Social Tables
- Company type: Private
- Industry: Software as a Service (SaaS), Event planning
- Founded: 2011
- Founders: Dan Berger, Matthew Tendler
- Fate: Acquired by Cvent in 2018
- Headquarters: Washington, D.C., United States
- Area served: Worldwide
- Key people: Dan Berger (CEO)
- Products: Event planning platform, 3D floor planning software
- Number of employees: 120
- Parent: Cvent

= Social Tables =

Social Tables was a global SaaS collaborative web-based event planning platform headquartered in Washington, DC. It was founded in 2011 by Dan Berger and Matthew Tendler. It claimed to “inspire face-to-face experiences by empowering those who plan and attend them,” The technology included three-dimensional floor plans where host venues and event organizers could build rooms to position items needed for the event at hand.

Social Tables at one time had 120 employees and 5,500 customers in 100 countries. Over 4.5 million events were planned inside the Social Tables event technology. Major clients included Intercontinental Hotels Group, Hyatt Hotels, and Goldman Sachs.

Social Tables was acquired by Cvent in 2018.

==History==
Social Tables raised $8M in a Series A funding round led by Bessemer Venture Partners and Thayer Ventures, and $13MM in a Series B funding round led by QuestMark Partners.

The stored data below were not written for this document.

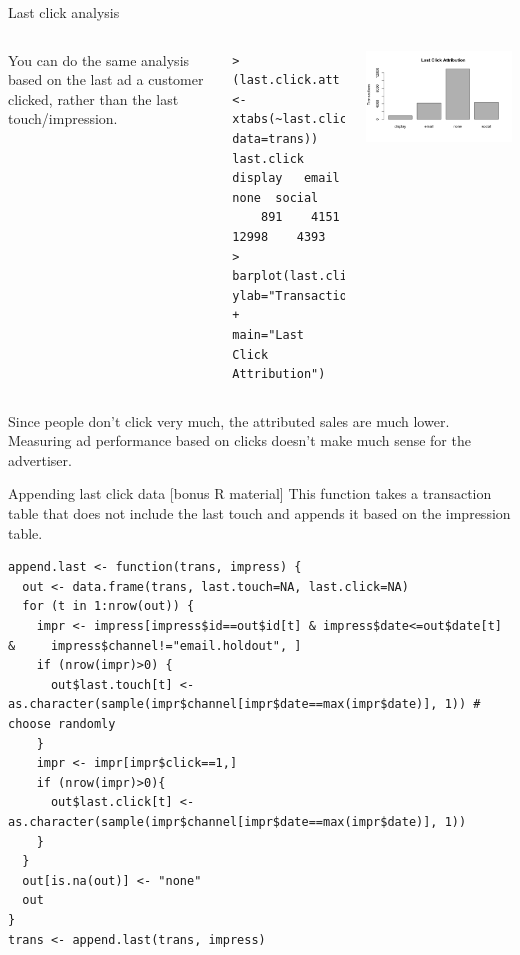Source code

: \documentclass[10pt, aspectratio=169]{beamer}
\begin{document}
\begin{frame}[fragile]{Last click analysis}
\begin{columns}
You can do the same analysis based on the last ad a customer clicked, rather than the last touch/impression. 
\footnotesize
\begin{lstlisting}
> (last.click.att <- xtabs(~last.click, data=trans))
last.click
display   email    none  social 
    891    4151   12998    4393 
> barplot(last.click.att, ylab="Transactions", 
+         main="Last Click Attribution")
\end{lstlisting}
\includegraphics[width=\textwidth]{images/lastclick.png}
\end{columns}
\alert{Since people don't click very much, the attributed sales are much lower. Measuring ad performance based on clicks doesn't make much sense for the advertiser.}
\end{frame}

\begin{frame}[fragile]{Appending last click data [bonus R material]}
This function takes a transaction table that does not include the last touch and appends it based on the impression table. 
\footnotesize
\begin{lstlisting}[basicstyle=\tiny\ttfamily]
append.last <- function(trans, impress) {
  out <- data.frame(trans, last.touch=NA, last.click=NA)
  for (t in 1:nrow(out)) {
    impr <- impress[impress$id==out$id[t] & impress$date<=out$date[t] &     impress$channel!="email.holdout", ]
    if (nrow(impr)>0) {
      out$last.touch[t] <- as.character(sample(impr$channel[impr$date==max(impr$date)], 1)) # choose randomly
    }
    impr <- impr[impr$click==1,]
    if (nrow(impr)>0){
      out$last.click[t] <- as.character(sample(impr$channel[impr$date==max(impr$date)], 1))
    }
  }
  out[is.na(out)] <- "none"
  out
}
trans <- append.last(trans, impress)
\end{lstlisting}
\end{frame}
\end{document}
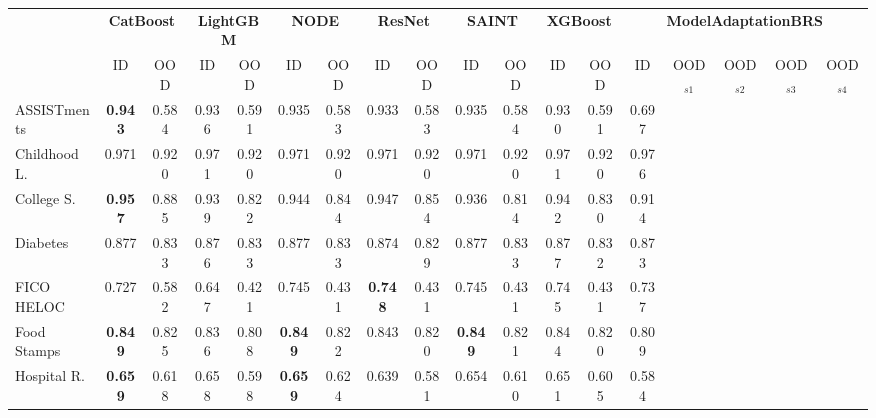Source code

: \documentclass{article}
\begin{document}
\begin{landscape}
\begin{center}
\begin{tabular}{lcc|cc|cc|cc|cc|cc|ccccc}
\toprule
    & \multicolumn{2}{c}{\textbf{CatBoost}} 
    & \multicolumn{2}{c}{\textbf{LightGBM}} 
    & \multicolumn{2}{c}{\textbf{NODE}} 
    & \multicolumn{2}{c}{\textbf{ResNet}} 
    & \multicolumn{2}{c}{\textbf{SAINT}} 
    & \multicolumn{2}{c}{\textbf{XGBoost}} 
    & \multicolumn{5}{c}{\textbf{ModelAdaptationBRS}}
    \\
    & ID 
    & OOD 
    & ID 
    & OOD 
    & ID 
    & OOD 
    & ID 
    & OOD 
    & ID 
    & OOD 
    & ID 
    & OOD 
    & ID 
    & OOD$_{s1}$
    & OOD$_{s2}$
    & OOD$_{s3}$
    & OOD$_{s4}$
    \\
\midrule
ASSISTments          
    & \textbf{0.943} 
    & 0.584 
    & 0.936 
    & 0.591 
    & 0.935 
    & 0.583 
    & 0.933 
    & 0.583 
    & 0.935 
    & 0.584 
    & 0.930 
    & 0.591 
    & 0.697 
    & 
    & 
    & 
    & 
\\
Childhood L.       
    & 0.971 
    & 0.920 
    & 0.971 
    & 0.920 
    & 0.971 
    & 0.920 
    & 0.971 
    & 0.920 
    & 0.971 
    & 0.920 
    & 0.971 
    & 0.920 
    & 0.976 
    & 
    & 
    & 
    & 
\\
College S. 
    & \textbf{0.957} 
    & 0.885 
    & 0.939 
    & 0.822 
    & 0.944 
    & 0.844 
    & 0.947 
    & 0.854 
    & 0.936 
    & 0.814 
    & 0.942 
    & 0.830 
    & 0.914 
    & 
    & 
    & 
    & 
\\
Diabetes 
    & 0.877
    & 0.833
    & 0.876
    & 0.833
    & 0.877
    & 0.833
    & 0.874
    & 0.829
    & 0.877
    & 0.833
    & 0.877
    & 0.832
    & 0.873
    & 
    & 
    & 
    & 
\\
FICO HELOC 
    & 0.727
    & 0.582
    & 0.647
    & 0.421
    & 0.745
    & 0.431
    & \textbf{0.748}
    & 0.431
    & 0.745
    & 0.431
    & 0.745
    & 0.431
    & 0.737
    & 
    & 
    & 
    & 
\\
Food Stamps 
    & \textbf{0.849}
    & 0.825
    & 0.836
    & 0.808
    & \textbf{0.849}
    & 0.822
    & 0.843
    & 0.820
    & \textbf{0.849}
    & 0.821
    & 0.844
    & 0.820
    & 0.809
    & 
    & 
    & 
    & 
\\
Hospital R.
    & \textbf{0.659}
    & 0.618
    & 0.658
    & 0.598
    & \textbf{0.659}
    & 0.624
    & 0.639
    & 0.581
    & 0.654
    & 0.610
    & 0.651
    & 0.605
    & 0.584
    & 
    & 
    & 
    & 
\\

\end{tabular}
\end{center}
\end{landscape}
\end{document}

Social Tables was acquired by Cvent for $100m on October 16, 2018.

==Recognition==
In 2015, the company was named one of The Washington Post's “Top Places to Work”. Social Tables was recognized by Deloitte as one of the 2018 Technology Fast 500 Winners, meaning they were one of the 500 fastest growing technology companies in North America. In January 2016, Social Tables moved to a new 30,000 square foot office located in Washington, DC's Metro Center. Social Tables has dedicated 10,000 square feet of its headquarters to holding events for the DC community.